In accordance with ASC 350, for goodwill the Company determined triggering events had occurred and performed an impairment test as of April 30, 2020 that compared the estimated fair value of each reporting unit to their respective carrying values. The prospective financial information used for fiscal years 2021, 2022 and 2023 for these impairment tests was consistent with financial projections included in the Plan of Reorganization and future growth rates tracked to terminal growth rate assumptions. The Company considered the results of both a discounted cash flow (“DCF”) analysis and an EBITDA multiple approach. The Company also considered observable debt trading prices for the debt jointly borrowed by its parent entity and the Company’s subsidiary, Skillsoft Corporation, however, by the end of March 2020, most holders were restricted from trading in anticipation of a restructuring and market prices after that period were therefore less reliable. The results of the impairment tests performed indicated that the carrying value of the Skillsoft reporting unit exceeded the estimated fair values determined by the Company. Based on the results of the goodwill impairment testing procedures, the Company recorded a $107.9 million goodwill impairment for the Skillsoft reporting unit.
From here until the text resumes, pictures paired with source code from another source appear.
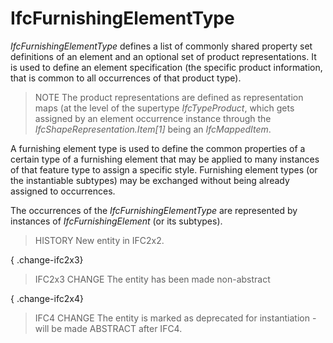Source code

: # IfcFurnishingElementType

_IfcFurnishingElementType_ defines a list of commonly shared property set definitions of an element and an optional set of product representations. It is used to define an element specification (the specific product information, that is common to all occurrences of that product type).

> NOTE The product representations are defined as representation maps (at the level of the supertype _IfcTypeProduct_, which gets assigned by an element occurrence instance through the _IfcShapeRepresentation.Item[1]_ being an _IfcMappedItem_.

A furnishing element type is used to define the common properties of a certain type of a furnishing element that may be applied to many instances of that feature type to assign a specific style. Furnishing element types (or the instantiable subtypes) may be exchanged without being already assigned to occurrences.

The occurrences of the _IfcFurnishingElementType_ are represented by instances of _IfcFurnishingElement_ (or its subtypes).

> HISTORY New entity in IFC2x2.

{ .change-ifc2x3}
> IFC2x3 CHANGE The entity has been made non-abstract

{ .change-ifc2x4}
> IFC4 CHANGE The entity is marked as deprecated for instantiation - will be made ABSTRACT after IFC4.
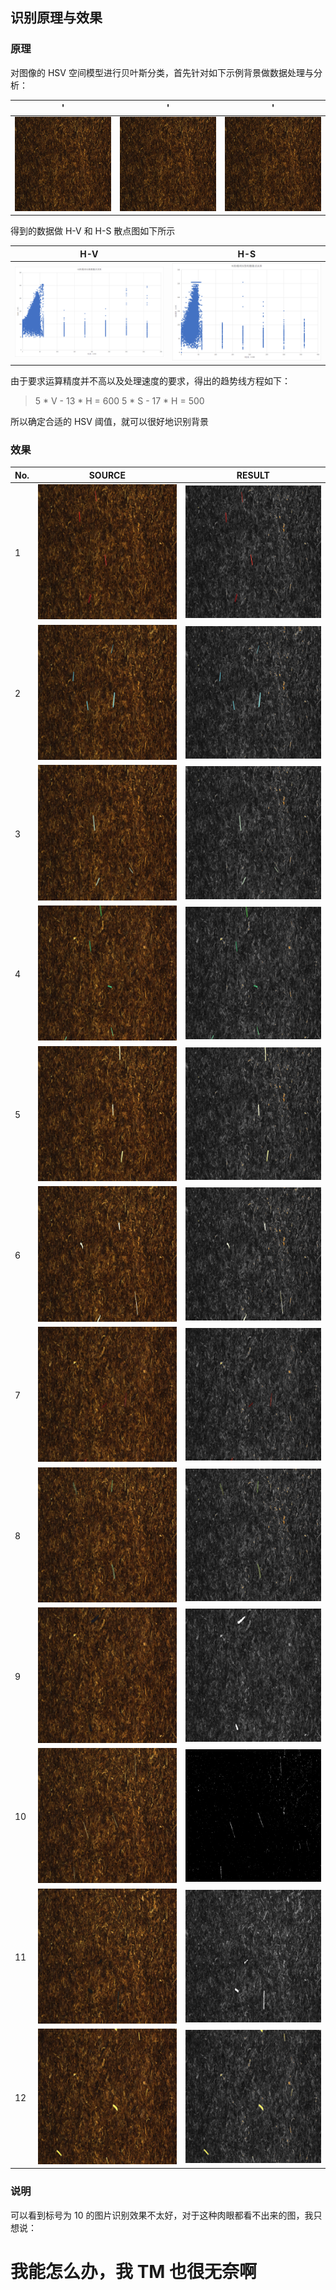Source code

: ## 识别原理与效果

### 原理

对图像的 HSV 空间模型进行贝叶斯分类，首先针对如下示例背景做数据处理与分析：

' | ' | '
--- | --- | ---
![](../source/01.jpg) | ![](../source/01.jpg) | ![](../source/01.jpg)

得到的数据做 H-V 和 H-S 散点图如下所示

H-V | H-S
--- | ---
![](HV.png) | ![](HS.png)

由于要求运算精度并不高以及处理速度的要求，得出的趋势线方程如下：

> 5 * V - 13 * H = 600
> 5 * S - 17 * H = 500

所以确定合适的 HSV 阈值，就可以很好地识别背景

### 效果

No. | SOURCE | RESULT
--- | ------ | ------
1   | ![](../source/02.jpg) | ![](../dist/02.jpg)
2   | ![](../source/03.jpg) | ![](../dist/03.jpg)
3   | ![](../source/04.jpg) | ![](../dist/04.jpg)
4   | ![](../source/05.jpg) | ![](../dist/05.jpg)
5   | ![](../source/06.jpg) | ![](../dist/06.jpg)
6   | ![](../source/07.jpg) | ![](../dist/07.jpg)
7   | ![](../source/08.jpg) | ![](../dist/08.jpg)
8   | ![](../source/09.jpg) | ![](../dist/09.jpg)
9   | ![](../source/10.jpg) | ![](../dist/10.jpg)
10   | ![](../source/11.jpg) | ![](../dist/11.jpg)
11   | ![](../source/12.jpg) | ![](../dist/12.jpg)
12   | ![](../source/13.jpg) | ![](../dist/13.jpg)

### 说明

可以看到标号为 10 的图片识别效果不太好，对于这种肉眼都看不出来的图，我只想说：

# 我能怎么办，我 TM 也很无奈啊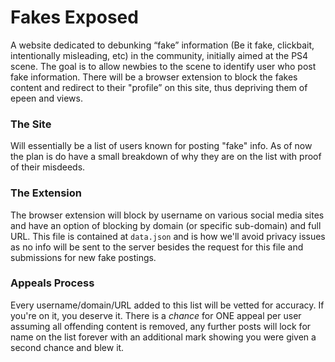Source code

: # Fakes Exposed
A website dedicated to debunking “fake” information (Be it fake, clickbait, intentionally misleading, etc) in the community, initially aimed at the PS4 scene. The goal is to allow newbies to the scene to identify user who post fake information. There will be a browser extension to block the fakes content and redirect to their "profile” on this site, thus depriving them of epeen and views.

### The Site
Will essentially be a list of users known for posting "fake" info. As of now the plan is do have a small breakdown of why they are on the list with proof of their misdeeds.

### The Extension
The browser extension will block by username on various social media sites and have an option of blocking by domain (or specific sub-domain) and full URL. This file is contained at `data.json` and is how we'll avoid privacy issues as no info will be sent to the server besides the request for this file and submissions for new fake postings.

### Appeals Process
Every username/domain/URL added to this list will be vetted for accuracy. If you're on it, you deserve it. There is a *chance* for ONE appeal per user assuming all offending content is removed, any further posts will lock for name on the list forever with an additional mark showing you were given a second chance and blew it.

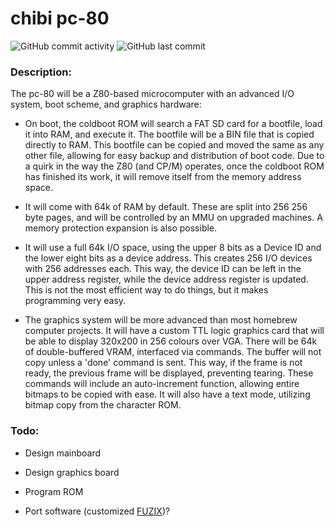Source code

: # chibi pc-80
![GitHub commit activity](https://img.shields.io/github/commit-activity/m/amberisvibin/chibi-pc80) ![GitHub last commit](https://img.shields.io/github/last-commit/amberisvibin/chibi-pc80)

### Description:
The pc-80 will be a Z80-based microcomputer with an advanced I/O system, boot scheme, and graphics hardware:

- On boot, the coldboot ROM will search a FAT SD card for a bootfile, load it into RAM, and execute it. The bootfile will be a BIN file that is copied directly to RAM. This bootfile can be copied and moved the same as any other file, allowing for easy backup and distribution of boot code. Due to a quirk in the way the Z80 (and CP/M) operates, once the coldboot ROM has finished its work, it will remove itself from the memory address space.

- It will come with 64k of RAM by default. These are split into 256 256 byte pages, and will be controlled by an MMU on upgraded machines. A memory protection expansion is also possible.

- It will use a full 64k I/O space, using the upper 8 bits as a Device ID and the lower eight bits as a device address. This creates 256 I/O devices with 256 addresses each. This way, the device ID can be left in the upper address register, while the device address register is updated. This is not the most efficient way to do things, but it makes programming very easy.

- The graphics system will be more advanced than most homebrew computer projects. It will have a custom TTL logic graphics card that will be able to display 320x200 in 256 colours over VGA. There will be 64k of double-buffered VRAM, interfaced via commands. The buffer will not copy unless a 'done' command is sent. This way, if the frame is not ready, the previous frame will be displayed, preventing tearing. These commands will include an auto-increment function, allowing entire bitmaps to be copied with ease. It will also have a text mode, utilizing bitmap copy from the character ROM.

### Todo:

- Design mainboard

- Design graphics board

- Program ROM

- Port software (customized [FUZIX](https://github.com/EtchedPixels/FUZIX))?
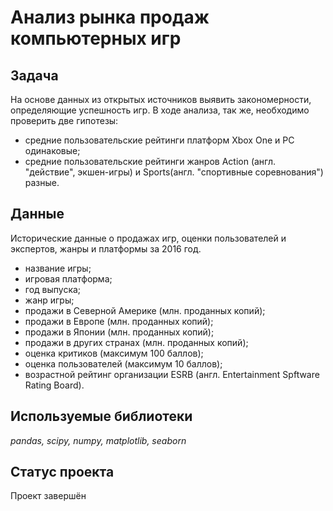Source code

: # Анализ рынка продаж компьютерных игр

## Задача
На основе данных из открытых источников выявить закономерности, определяющие успешность игр.
В ходе анализа, так же, необходимо проверить две гипотезы:
- средние пользовательские рейтинги платформ Xbox One и PC одинаковые;
- средние пользовательские рейтинги жанров Action (англ. "действие", экшен-игры) и Sports(англ. "спортивные соревнования") разные.

## Данные
Исторические данные о продажах игр, оценки пользователей и экспертов, жанры и платформы за 2016 год.
- название игры;
- игровая платформа;
- год выпуска;
- жанр игры;
- продажи в Северной Америке (млн. проданных копий);
- продажи в Европе (млн. проданных копий);
- продажи в Японии (млн. проданных копий);
- продажи в других странах (млн. проданных копий);
- оценка критиков (максимум 100 баллов);
- оценка пользователей (максимум 10 баллов);
- возрастной рейтинг организации ESRB (англ. Entertainment Spftware Rating Board).

## Используемые библиотеки
*pandas, scipy, numpy, matplotlib, seaborn*

## Статус проекта
Проект завершён
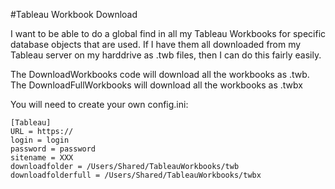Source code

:#Tableau Workbook Download

I want to be able to do a global find in all my Tableau Workbooks for specific database objects that are used. If I have them all downloaded from my Tableau server on my harddrive as .twb files, then I can do this fairly easily.

The DownloadWorkbooks code will download all the workbooks as .twb.
The DownloadFullWorkbooks will download all the workbooks as .twbx

You will need to create your own config.ini:

    [Tableau]
    URL = https://
    login = login
    password = password
    sitename = XXX
    downloadfolder = /Users/Shared/TableauWorkbooks/twb
    downloadfolderfull = /Users/Shared/TableauWorkbooks/twbx
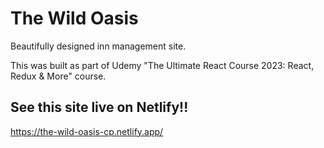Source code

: # The Wild Oasis

Beautifully designed inn management site. 

This was built as part of Udemy "The Ultimate React Course 2023: React, Redux & More" course.

## See this site live on Netlify!!
https://the-wild-oasis-cp.netlify.app/
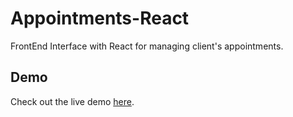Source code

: # Appointments-React

FrontEnd Interface with React for managing client's appointments.

## Demo

Check out the live demo [here](https://super-chimera-e2f223.netlify.app/).

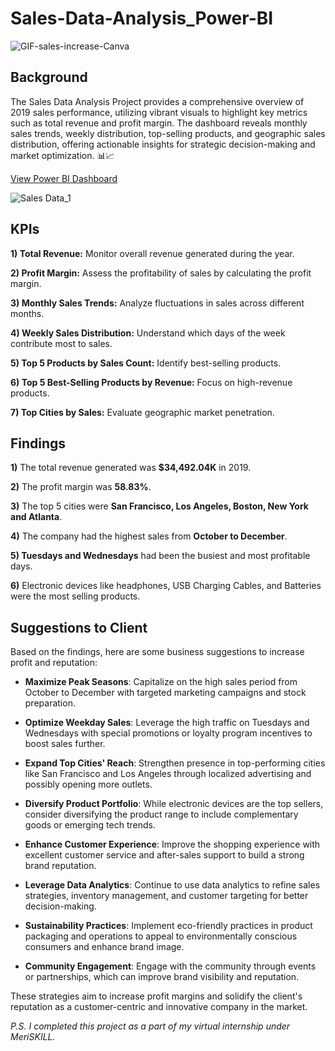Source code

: # Sales-Data-Analysis_Power-BI
![GIF-sales-increase-Canva](https://github.com/HafshaWahab/Sales-Data-Analysis_Power-BI/assets/152807534/b5c37f41-1baa-4dc1-8611-5cf863dc7a4d)

## Background 

The Sales Data Analysis Project provides a comprehensive overview of 2019 sales performance, utilizing vibrant visuals to highlight key metrics such as total revenue and profit margin. The dashboard reveals monthly sales trends, weekly distribution, top-selling products, and geographic sales distribution, offering actionable insights for strategic decision-making and market optimization. 📊📈


[View Power BI Dashboard](https://drive.google.com/file/d/1Jv0NoCC2THFM3pIY5UTzgMptTgQLeFgt/view?usp=sharing)


![Sales Data_1](https://github.com/HafshaWahab/Sales-Data-Analysis_Power-BI/assets/152807534/1ba6b399-ebcb-47c4-903f-aecb709f764f)

## KPIs

**1) Total Revenue:** Monitor overall revenue generated during the year.

**2) Profit Margin:** Assess the profitability of sales by calculating the profit margin.

**3) Monthly Sales Trends:** Analyze fluctuations in sales across different months.

**4) Weekly Sales Distribution:** Understand which days of the week contribute most to sales.

**5) Top 5 Products by Sales Count:** Identify best-selling products.

**6) Top 5 Best-Selling Products by Revenue:** Focus on high-revenue products.

**7) Top Cities by Sales:** Evaluate geographic market penetration.

## Findings

**1)** The total revenue generated was **$34,492.04K** in 2019.

**2)** The profit margin was **58.83%**.

**3)** The top 5 cities were **San Francisco, Los Angeles, Boston, New York and Atlanta**.

**4)** The company had the highest sales from **October to December**.

**5)   Tuesdays and Wednesdays** had been the busiest and most profitable days.

**6)** Electronic devices like headphones, USB Charging Cables, and Batteries were the most selling products.

## Suggestions to Client

Based on the findings, here are some business suggestions to increase profit and reputation:

- **Maximize Peak Seasons**: Capitalize on the high sales period from October to December with targeted marketing campaigns and stock preparation.

- **Optimize Weekday Sales**: Leverage the high traffic on Tuesdays and Wednesdays with special promotions or loyalty program incentives to boost sales further.

- **Expand Top Cities' Reach**: Strengthen presence in top-performing cities like San Francisco and Los Angeles through localized advertising and possibly opening more outlets.

- **Diversify Product Portfolio**: While electronic devices are the top sellers, consider diversifying the product range to include complementary goods or emerging tech trends.

- **Enhance Customer Experience**: Improve the shopping experience with excellent customer service and after-sales support to build a strong brand reputation.

- **Leverage Data Analytics**: Continue to use data analytics to refine sales strategies, inventory management, and customer targeting for better decision-making.

- **Sustainability Practices**: Implement eco-friendly practices in product packaging and operations to appeal to environmentally conscious consumers and enhance brand image.

- **Community Engagement**: Engage with the community through events or partnerships, which can improve brand visibility and reputation.

These strategies aim to increase profit margins and solidify the client's reputation as a customer-centric and innovative company in the market.


_P.S. I completed this project as a part of my virtual internship under MeriSKILL._

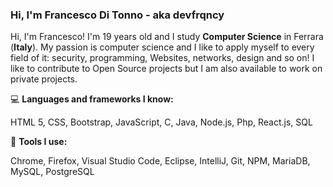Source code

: ### Hi, I'm Francesco Di Tonno - aka devfrqncy

Hi, I'm Francesco! I'm 19 years old and I study **Computer Science** in Ferrara (**Italy**). My passion is computer science and I like to apply myself to every field of it: security, programming, Websites, networks, design and so on! I like to contribute to Open Source projects but I am also available to work on private projects.

💻 **Languages and frameworks I know:**

HTML 5, CSS, Bootstrap, JavaScript, C, Java, Node.js, Php, React.js, SQL

🔧 **Tools I use:**

Chrome, Firefox, Visual Studio Code, Eclipse, IntelliJ, Git, NPM, MariaDB, MySQL, PostgreSQL
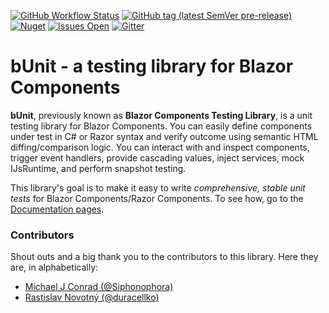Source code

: [![GitHub Workflow Status](https://img.shields.io/github/workflow/status/egil/bunit/CI?logo=github&style=flat-square)](https://github.com/egil/bunit/actions?query=workflow%3ACI)
[![GitHub tag (latest SemVer pre-release)](https://img.shields.io/github/v/tag/egil/bunit?include_prereleases&logo=github&style=flat-square)](https://github.com/egil/bunit/releases)
[![Nuget](https://img.shields.io/nuget/dt/bunit?logo=nuget&style=flat-square)](https://www.nuget.org/packages/bunit/)
[![Issues Open](https://img.shields.io/github/issues/egil/bunit.svg?style=flat-square&logo=github)](https://github.com/egil/bunit/issues)
[![Gitter](https://img.shields.io/gitter/room/egil/bunit?logo=gitter&style=flat-square)](https://gitter.im/egil/bunit?utm_source=badge&utm_medium=badge&utm_campaign=pr-badge)

# bUnit - a testing library for Blazor Components

**bUnit**, previously known as **Blazor Components Testing Library**, is a unit testing library for Blazor Components. You can easily define components under test in C# or Razor syntax and verify outcome using semantic HTML diffing/comparison logic. You can interact with and inspect components, trigger event handlers, provide cascading values, inject services, mock IJsRuntime, and perform snapshot testing.

This library's goal is to make it easy to write _comprehensive, stable unit tests_ for Blazor Components/Razor Components. To see how, go to the [Documentation pages](/docs).

### Contributors

Shout outs and a big thank you to the contributors to this library. Here they are, in alphabetically:

- [Michael J Conrad (@Siphonophora)](https://github.com/Siphonophora)
- [Rastislav Novotný (@duracellko)](https://github.com/duracellko)

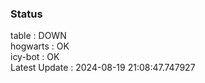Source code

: ### Status


table : DOWN  
hogwarts : OK  
icy-bot : OK  
Latest Update : 2024-08-19 21:08:47.747927
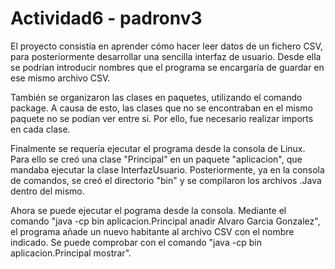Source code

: # Actividad6 - padronv3

El proyecto consistía en aprender cómo hacer leer datos de un fichero CSV, para posteriormente desarrollar una
sencilla interfaz de usuario. Desde ella se podrían introducir nombres que el programa se encargaría de guardar en
ese mismo archivo CSV.

También se organizaron las clases en paquetes, utilizando el comando package. A causa de esto, las clases que
no se encontraban en el mismo paquete no se podían ver entre si. Por ello, fue necesario realizar imports en
cada clase.

Finalmente se requería ejecutar el programa desde la consola de Linux. Para ello se creó una clase "Principal"
en un paquete "aplicacion", que mandaba ejecutar la clase InterfazUsuario. Posteriormente, ya en la consola de
comandos, se creó el directorio "bin" y se compilaron los archivos .Java dentro del mismo.

Ahora se puede ejecutar el pograma desde la consola.
Mediante el comando "java -cp bin aplicacion.Principal anadir Alvaro Garcia Gonzalez", el programa añade un
nuevo habitante al archivo CSV con el nombre indicado.
Se puede comprobar con el comando "java -cp bin aplicacion.Principal mostrar".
In total, as described in detail above, the Company recorded $200.1 million of goodwill and intangible asset impairment charges for the three months ended April 30, 2020 (Predecessor (PL)), consisting of (i) $92.2 million impairment of the Skillsoft trade name, and (ii) a $107.9 million goodwill impairment for the Skillsoft reporting unit. The Company believes that its procedures for estimating gross future cash flows for each intangible asset are reasonable and consistent with current market conditions for each of the dates when impairment testing was performed.
A roll forward of goodwill is as follows:
The accumulated goodwill impairment losses for the Skillsoft segment were $569.3 million and $0.0 million at January 31, 2023 and 2022, respectively.
The accumulated goodwill impairment losses for the Global Knowledge segment were $72.1 million and $0.0 million at January 31, 2023 and 2022, respectively.